I sat in the front seat of my car the next morning, while Mike (who ran my house) drove me toward Sea-Tac Airport. There was a traffic jam. If I missed the plane, I’d miss Sachi’s surgery. People in the Northwest talk slowly, they walk slowly, and maybe they even think slowly. They are, however, more thorough and they never forget to stop and smell the roses. What I couldn’t tolerate was how Mike seemed to be smelling every rose along the way, even when there was an opening for him to pass a car and make time on the road.
“Patience,” I thought. That’s certainly one of my big issues in this lifetime. What would we pick up by passing anyway? A few seconds?
Well, a few seconds is what my catching the flight ulti
mately came down to. We pulled up in front of United Airlines at 6:55. I ran to the United desk to buy a ticket (I had made a reservation). The supervisor told me it was no use. I said I was getting on that plane no matter what.
I kicked into my acting overachieving success gear and, not knowing what to expect, I visualized myself on that plane. I raced through the security check. For the first time ever the uniformed authority flaunters made me dump out all the contents of my tote bag. They were troubled that I would hijack the plane with my cuticle scissors. Someone looked up at my face and recognized me. She ordered the others to let me go. I wondered how many faceless, unfamous individuals traveling with manicure sets would miss their planes that day.
I ran to the underground train that would speed me to Gate 17. I bounded out of it and raced up the escalator stairs, as people stepped aside, sensing a woman in an emergency. The door to Gate 17 was closed.
I looked out the window. The jetway was being pulled away. No one was in attendance. I made a decision. I pulled open the door and bounded down the jetway. The flight person in charge of pushing the jetway button gasped when he saw me. Apparently afraid I wouldn’t be able to stop my momentum and would therefore run right off the end of it, he pushed a reverse button and the jetway stopped in mid-motion.
As if on cue, I saw the pilot in the cockpit turn around and look at me. He was literally pulling the 747 away from the gate when I waved my arms at him. “Stop! Come back!” I shouted, knowing he couldn’t hear me, but in order for him to get the full effect of my emotion I needed voice-sound effects.

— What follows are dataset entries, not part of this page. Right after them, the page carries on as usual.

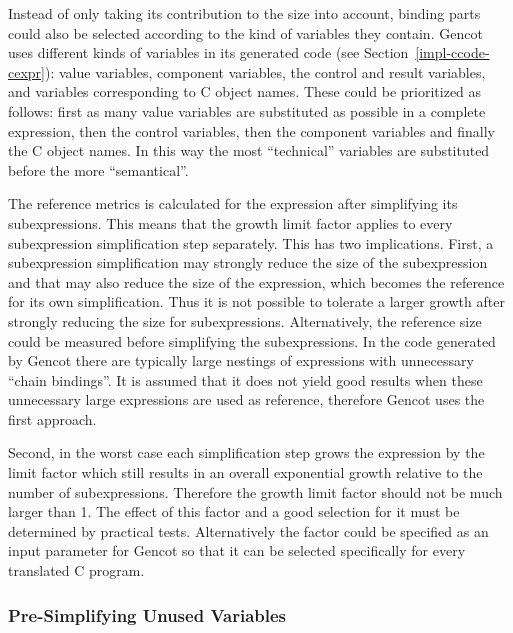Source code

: Instead of only taking its contribution to the size into account, binding parts could also be selected according to the kind of
variables they contain. 
Gencot uses different kinds of variables in its generated code (see Section~\ref{impl-ccode-cexpr}): value variables, component
variables, the control and result variables, and variables corresponding to C object names. These could be prioritized
as follows: first as many value 
variables are substituted as possible in a complete expression, then the control variables, then the component variables and
finally the C object names. In this way the most ``technical'' variables are substituted before the more ``semantical''.

The reference metrics is calculated for the expression after simplifying its subexpressions. This means that the growth limit factor
applies to every subexpression simplification step separately. This has two implications. First, a subexpression simplification
may strongly reduce the size of the subexpression and that may also reduce the size of the  expression, which becomes 
the reference for its own simplification. Thus it is not possible to tolerate a larger growth after strongly reducing the size for
subexpressions. Alternatively, the reference size could be measured before simplifying the subexpressions. In the code generated
by Gencot there are typically large nestings of  expressions with unnecessary ``chain bindings''. It is assumed that it
does not yield good results when these unnecessary large expressions are used as reference, therefore Gencot uses the first approach.

Second, in the worst case each simplification step grows the expression by the limit factor which still results in an overall exponential growth
relative to the number of subexpressions. Therefore the growth limit factor should not be much larger than 1. The effect of this
factor and a good selection for it must be determined by practical tests. Alternatively the factor could be specified as an input 
parameter for Gencot so that it can be selected specifically for every translated C program.

\subsubsection{Pre-Simplifying Unused Variables}

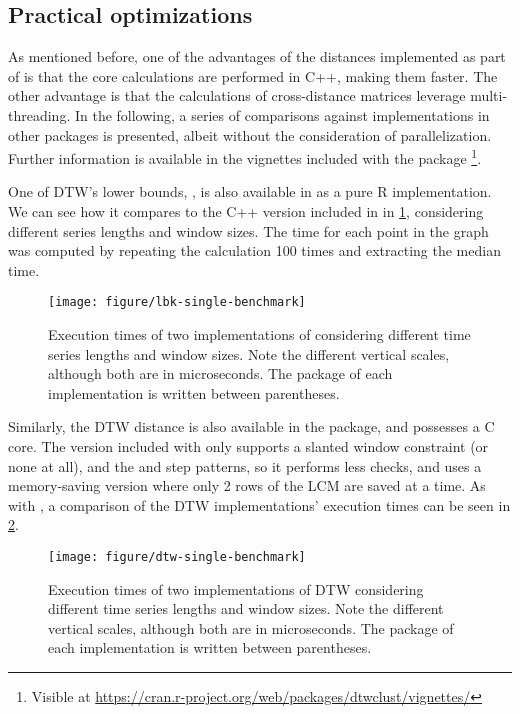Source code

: \subsection{Practical optimizations}
\label{sec:minibench}

As mentioned before,
one of the advantages of the distances implemented as part of \dtwclust{} is that the core calculations are performed in C++,
making them faster.
The other advantage is that the calculations of cross-distance matrices leverage multi-threading.
In the following,
a series of comparisons against implementations in other packages is presented,
albeit without the consideration of parallelization.
Further information is available in the vignettes included with the package%
\footnote{Visible at \url{https://cran.r-project.org/web/packages/dtwclust/vignettes/}}.

One of DTW's lower bounds,
,
is also available in  as a pure R implementation.
We can see how it compares to the C++ version included in \dtwclust{} in \cref{fig:lbk-single-benchmark},
considering different series lengths and window sizes.
The time for each point in the graph was computed by repeating the calculation 100 times and extracting the median time.

\begin{figure}[htbp]
	
	{\centering \texttt{[image: figure/lbk-single-benchmark]}
		
	}
	
	\caption{Execution times of two implementations of  considering different time series lengths and window sizes. Note the different vertical scales, although both are in microseconds. The package of each implementation is written between parentheses.}\label{fig:lbk-single-benchmark}
\end{figure}

Similarly, the DTW distance is also available in the  package,
and possesses a C core.
The  version included with \dtwclust{} only supports a slanted window constraint
(or none at all),
and the  and  step patterns,
so it performs less checks,
and uses a memory-saving version where only 2 rows of the LCM are saved at a time.
As with ,
a comparison of the DTW implementations' execution times can be seen in \cref{fig:dtw-single-benchmark}.

\begin{figure}[htbp]
	
	{\centering \texttt{[image: figure/dtw-single-benchmark]}
		
	}
	
	\caption{Execution times of two implementations of DTW considering different time series lengths and window sizes. Note the different vertical scales, although both are in microseconds. The package of each implementation is written between parentheses.}\label{fig:dtw-single-benchmark}
\end{figure}

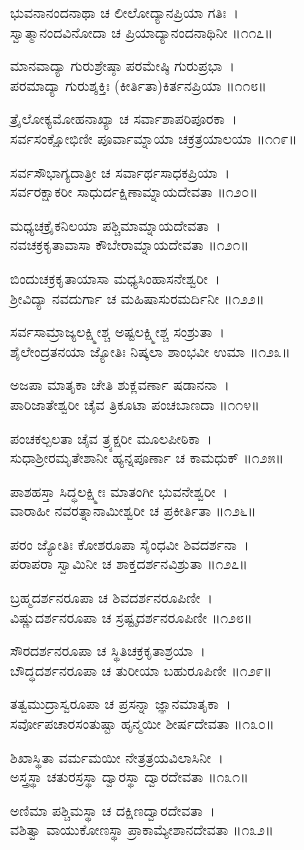 ಭುವನಾನಂದನಾಥಾ ಚ ಲೀಲೋದ್ಯಾನಪ್ರಿಯಾ ಗತಿಃ~।\\
ಸ್ವಾತ್ಮಾನಂದವಿನೋದಾ ಚ ಪ್ರಿಯಾದ್ಯಾನಂದನಾಥಿನೀ ॥೧೧೭॥

	ಮಾನವಾದ್ಯಾ ಗುರುಶ್ರೇಷ್ಠಾ ಪರಮೇಷ್ಠಿ ಗುರುಪ್ರಭಾ~।\\
	ಪರಮಾದ್ಯಾ ಗುರುಶ್ಶಕ್ತಿಃ (ಕೀರ್ತಿತಾ)ಕಿರ್ತನಪ್ರಿಯಾ ॥೧೧೮॥

ತ್ರೈಲೋಕ್ಯಮೋಹನಾಖ್ಯಾ ಚ ಸರ್ವಾಶಾಪರಿಪೂರಕಾ~।\\
ಸರ್ವಸಂಕ್ಷೋಭಿಣೀ ಪೂರ್ವಾಮ್ನಾಯಾ ಚಕ್ರತ್ರಯಾಲಯಾ ॥೧೧೯॥

	ಸರ್ವಸೌಭಾಗ್ಯದಾತ್ರೀ ಚ ಸರ್ವಾರ್ಥಸಾಧಕಪ್ರಿಯಾ~।\\
	ಸರ್ವರಕ್ಷಾಕರೀ ಸಾಧುರ್ದಕ್ಷಿಣಾಮ್ನಾಯದೇವತಾ ॥೧೨೦॥

ಮಧ್ಯಚಕ್ರೈಕನಿಲಯಾ ಪಶ್ಚಿಮಾಮ್ನಾಯದೇವತಾ~।\\
ನವಚಕ್ರಕೃತಾವಾಸಾ ಕೌಬೇರಾಮ್ನಾಯದೇವತಾ ॥೧೨೧॥

	ಬಿಂದುಚಕ್ರಕೃತಾಯಾಸಾ ಮಧ್ಯಸಿಂಹಾಸನೇಶ್ವರೀ~।\\
	ಶ್ರೀವಿದ್ಯಾ ನವದುರ್ಗಾ ಚ ಮಹಿಷಾಸುರಮರ್ದಿನೀ ॥೧೨೨॥

ಸರ್ವಸಾಮ್ರಾಜ್ಯಲಕ್ಷ್ಮೀಶ್ಚ ಅಷ್ಟಲಕ್ಷ್ಮೀಶ್ಚ ಸಂಶ್ರುತಾ~।\\
ಶೈಲೇಂದ್ರತನಯಾ ಜ್ಯೋತಿಃ ನಿಷ್ಕಲಾ ಶಾಂಭವೀ ಉಮಾ ॥೧೨೩॥

	ಅಜಪಾ ಮಾತೃಕಾ ಚೇತಿ ಶುಕ್ಲವರ್ಣಾ ಷಡಾನನಾ~।\\
	ಪಾರಿಜಾತೇಶ್ವರೀ ಚೈವ ತ್ರಿಕೂಟಾ ಪಂಚಬಾಣದಾ ॥೧೧೪॥

ಪಂಚಕಲ್ಪಲತಾ ಚೈವ ತ್ರ್ಯಕ್ಷರೀ ಮೂಲಪೀಠಿಕಾ~।\\
ಸುಧಾಶ್ರೀರಮೃತೇಶಾನೀ ಹ್ಯನ್ನಪೂರ್ಣಾ ಚ ಕಾಮಧುಕ್ ॥೧೨೫॥

	ಪಾಶಹಸ್ತಾ ಸಿದ್ಧಲಕ್ಷ್ಮೀಃ ಮಾತಂಗೀ ಭುವನೇಶ್ವರೀ~।\\
	ವಾರಾಹೀ ನವರತ್ನಾನಾಮೀಶ್ವರೀ ಚ ಪ್ರಕೀರ್ತಿತಾ ॥೧೨೬॥

ಪರಂ ಜ್ಯೋತಿಃ ಕೋಶರೂಪಾ ಸೈಂಧವೀ ಶಿವದರ್ಶನಾ~।\\
ಪರಾಪರಾ ಸ್ವಾಮಿನೀ ಚ ಶಾಕ್ತದರ್ಶನವಿಶ್ರುತಾ ॥೧೨೭॥

	ಬ್ರಹ್ಮದರ್ಶನರೂಪಾ ಚ ಶಿವದರ್ಶನರೂಪಿಣೀ~।\\
	ವಿಷ್ಣುದರ್ಶನರೂಪಾ ಚ ಸ್ರಷ್ಟೃದರ್ಶನರೂಪಿಣೀ ॥೧೨೮॥

ಸೌರದರ್ಶನರೂಪಾ ಚ ಸ್ಥಿತಿಚಕ್ರಕೃತಾಶ್ರಯಾ~।\\
ಬೌದ್ಧದರ್ಶನರೂಪಾ ಚ ತುರೀಯಾ ಬಹುರೂಪಿಣೀ ॥೧೨೯॥

	ತತ್ವಮುದ್ರಾಸ್ವರೂಪಾ ಚ ಪ್ರಸನ್ನಾ ಜ್ಞಾನಮಾತೃಕಾ~।\\
	ಸರ್ವೋಪಚಾರಸಂತುಷ್ಟಾ ಹೃನ್ಮಯೀ ಶೀರ್ಷದೇವತಾ ॥೧೩೦॥

ಶಿಖಾಸ್ಥಿತಾ ವರ್ಮಮಯೀ ನೇತ್ರತ್ರಯವಿಲಾಸಿನೀ~।\\
ಅಸ್ತ್ರಸ್ಥಾ ಚತುರಸ್ರಸ್ಥಾ ದ್ವಾರಸ್ಥಾ ದ್ವಾರದೇವತಾ ॥೧೩೧॥

	ಅಣಿಮಾ ಪಶ್ಚಿಮಸ್ಥಾ ಚ ದಕ್ಷಿಣದ್ವಾರದೇವತಾ~।\\
	ವಶಿತ್ವಾ ವಾಯುಕೋಣಸ್ಥಾ ಪ್ರಾಕಾಮ್ಯೇಶಾನದೇವತಾ ॥೧೩೨॥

He looked startled.
By that time an airline official had been told there was a maniac on the jetway and for some reason the pilot was holding up his departure. The official was a woman who recognized me. “What are you doing, dear?” she asked. “You know we can’t stop the departure now.”
“But you must,” I pleaded. “I have got to be in Los Angeles in two hours. I can’t not be there. I have to get on that plane.”
“Let me see your ticket then,” said the official.